U.S. drilling in the Arctic will be needed in the future to diversify supply and provide energy security, even with the boon in oil and gas production from hydraulic fracturing and shale, the oil industry says.
One of the reasons for increasing the U.S. presence in the Arctic is rising global strife, which is causing the country to be looked at as a source of stability in the global oil market, industry officials say.
“We are seeing a lot more of the geopolitics being brought into the discussion,” Erik Milito, the American Petroleum Institute’s director of upstream resources, told a small group of reporters Friday in Washington during a special briefing on the Arctic.
Milito underscored that “energy security” and recognizing that oil and gas will be a part of the energy mix through the middle of the century are increasingly important aspects when considering drilling in the Arctic.
He said that stopping exploration and drilling on the outer-continental shelf would only cede leadership to another country such as Russia, which would not be good for either the U.S. or its allies, which are becoming reliant on U.S. oil as a hedge against global instability.
“We have the global economy and our allies looking to the U.S. more and more as becoming a stable swing producer, given where we’ve gone with … shale energy development,” Milito said. “And if we can complement that with maintaining our offshore [resources] in the Gulf, potentially the Atlantic, and … with Alaskan resources, then we may be a secure supplier that more of the world is looking to, so that when there are disruptions its not going to be a situation where the world is relying on Russia or Iran, or anyone like that.”
He pointed out that even President Obama has acknowledged the need for oil and gas production into the future after approving a new lease sale for oil company Shell to drill offshore in Alaska.
Nevertheless, the oil industry recognizes that there is a disconnect between public opinion about drilling in the Arctic and what is feasible, including the level of risk inherent in producing in the icy north.

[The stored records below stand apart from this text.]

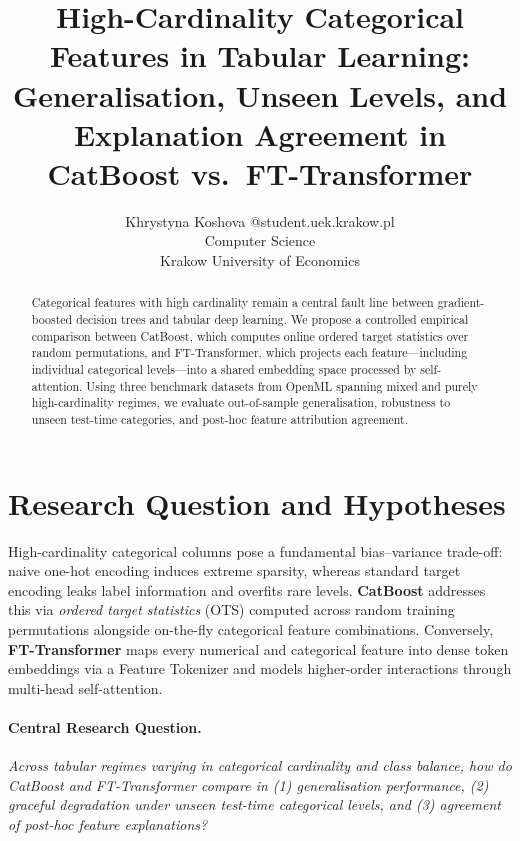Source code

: \documentclass[twoside,11pt]{article}
\begin{document}
\title{High-Cardinality Categorical Features in Tabular Learning: Generalisation, Unseen Levels, and Explanation Agreement in CatBoost vs.\ FT-Transformer}

\author{\name Khrystyna Koshova @student.uek.krakow.pl \\
       \addr Computer Science\\
       Krakow University of Economics}

\maketitle

\begin{abstract}%
Categorical features with high cardinality remain a central fault line between gradient-boosted decision trees and tabular deep learning. We propose a controlled empirical comparison between CatBoost, which computes online ordered target statistics over random permutations, and FT-Transformer, which projects each feature—including individual categorical levels—into a shared embedding space processed by self-attention. Using three benchmark datasets from OpenML spanning mixed and purely high-cardinality regimes, we evaluate out-of-sample generalisation, robustness to unseen test-time categories, and post-hoc feature attribution agreement.
\end{abstract}

\section{Research Question and Hypotheses}
High-cardinality categorical columns pose a fundamental bias--variance trade-off: naive one-hot encoding induces extreme sparsity, whereas standard target encoding leaks label information and overfits rare levels. \textbf{CatBoost} \citep{prokhorenkova2018catboost} addresses this via \emph{ordered target statistics} (OTS) computed across random training permutations alongside on-the-fly categorical feature combinations. Conversely, \textbf{FT-Transformer} \citep{gorishniy2021revisiting} maps every numerical and categorical feature into dense token embeddings via a Feature Tokenizer and models higher-order interactions through multi-head self-attention.

\paragraph{Central Research Question.}
\emph{Across tabular regimes varying in categorical cardinality and class balance, how do CatBoost and FT-Transformer compare in (1) generalisation performance, (2) graceful degradation under unseen test-time categorical levels, and (3) agreement of post-hoc feature explanations?}
\end{document}
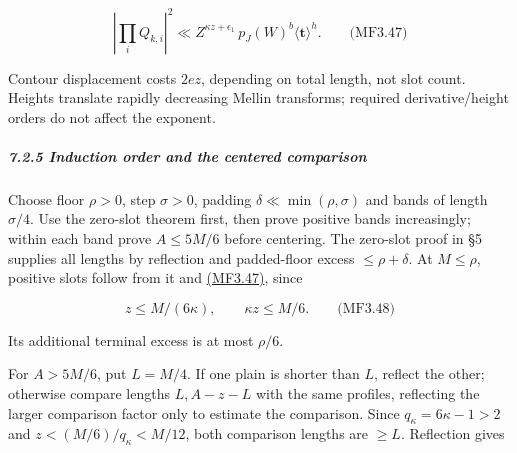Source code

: \hypertarget{mf:eq:B3.47}{}

\label{mf:eq:B3.47}

\[
\left|\prod_iQ_{k,i}\right|^2
 \ll Z^{\kappa z+\epsilon_1}\,p_J(W)^b\langle\mathbf t\rangle^h.
\qquad\text{(MF3.47)}
\]

Contour displacement costs \(2ez\), depending on total length, not slot count. Heights translate rapidly decreasing Mellin transforms; required derivative/height orders do not affect the exponent.

\hypertarget{induction-order-and-the-centered-comparison}{}

\label{induction-order-and-the-centered-comparison}

\hypertarget{induction-order-and-the-centered-comparison-heading-2}{%
\subparagraph{7.2.5 Induction order and the centered comparison}}

Choose floor \(\rho>0\), step \(\sigma>0\), padding \(\delta\ll\min(\rho,\sigma)\) and bands of length \(\sigma/4\). Use the zero-slot theorem first, then prove positive bands increasingly; within each band prove \(A\le5M/6\) before centering. The zero-slot proof in §5 supplies all lengths by reflection and padded-floor excess \(\le\rho+\delta\). At \(M\le\rho\), positive slots follow from it and \protect\hyperlink{mf:eq:B3.47}{(MF3.47)}, since

\hypertarget{mf:eq:B3.48}{}

\label{mf:eq:B3.48}

\[
z\le M/(6\kappa),\qquad\kappa z\le M/6.
\qquad\text{(MF3.48)}
\]

Its additional terminal excess is at most \(\rho/6\).

For \(A>5M/6\), put \(L=M/4\). If one plain is shorter than \(L\), reflect the other; otherwise compare lengths \(L,A-z-L\) with the same profiles, reflecting the larger comparison factor only to estimate the comparison. Since \(q_\kappa=6\kappa-1>2\) and \(z<(M/6)/q_\kappa<M/12\), both comparison lengths are \(\ge L\). Reflection gives

\hypertarget{mf:eq:B3.49}{}

\label{mf:eq:B3.49}

\par\noindent\resizebox{\linewidth}{!}{\begin{minipage}{\dimexpr\linewidth+61.41724pt\relax}\[
A_{\rm comp}\le3M/2-A+2z+\xi,
\quad
\min\{5M/6-A_{\rm comp},\,M-A_{\rm comp}-q_\kappa z\}
\ge \mathfrak m(7/10)M-\xi,
\quad
\mathfrak m(\kappa)=\frac{2\kappa-1}{2(6\kappa-1)}.
\qquad\text{(MF3.49)}
\]\end{minipage}}\par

In the weeks that followed the administration’s approval of the Shell lease, protests by environmental groups and activists have been strong and persistent. Groups waged campaigns illustrating that the risks of a spill in the Arctic are too great to allow further drilling approvals.
Milito and API’s leading Arctic expert, Richard Ranger, acknowledge those hurdles in trying to get across the need for offshore drilling in Alaska. Ranger said one hurdle is convincing the public that the oil industry has the competency and expertise to drill in the Arctic. He says the popular misconception is that the industry doesn’t have a lot of experience drilling there and dealing with the challenges that come from icy seas and extreme cold.
There is also the perception that only a few major companies are drilling in Alaska. Ranger says a number of independent firms are now drilling there, along with large international companies that include Italy’s ENI, Norway’s Statoil and Spain’s Repsol.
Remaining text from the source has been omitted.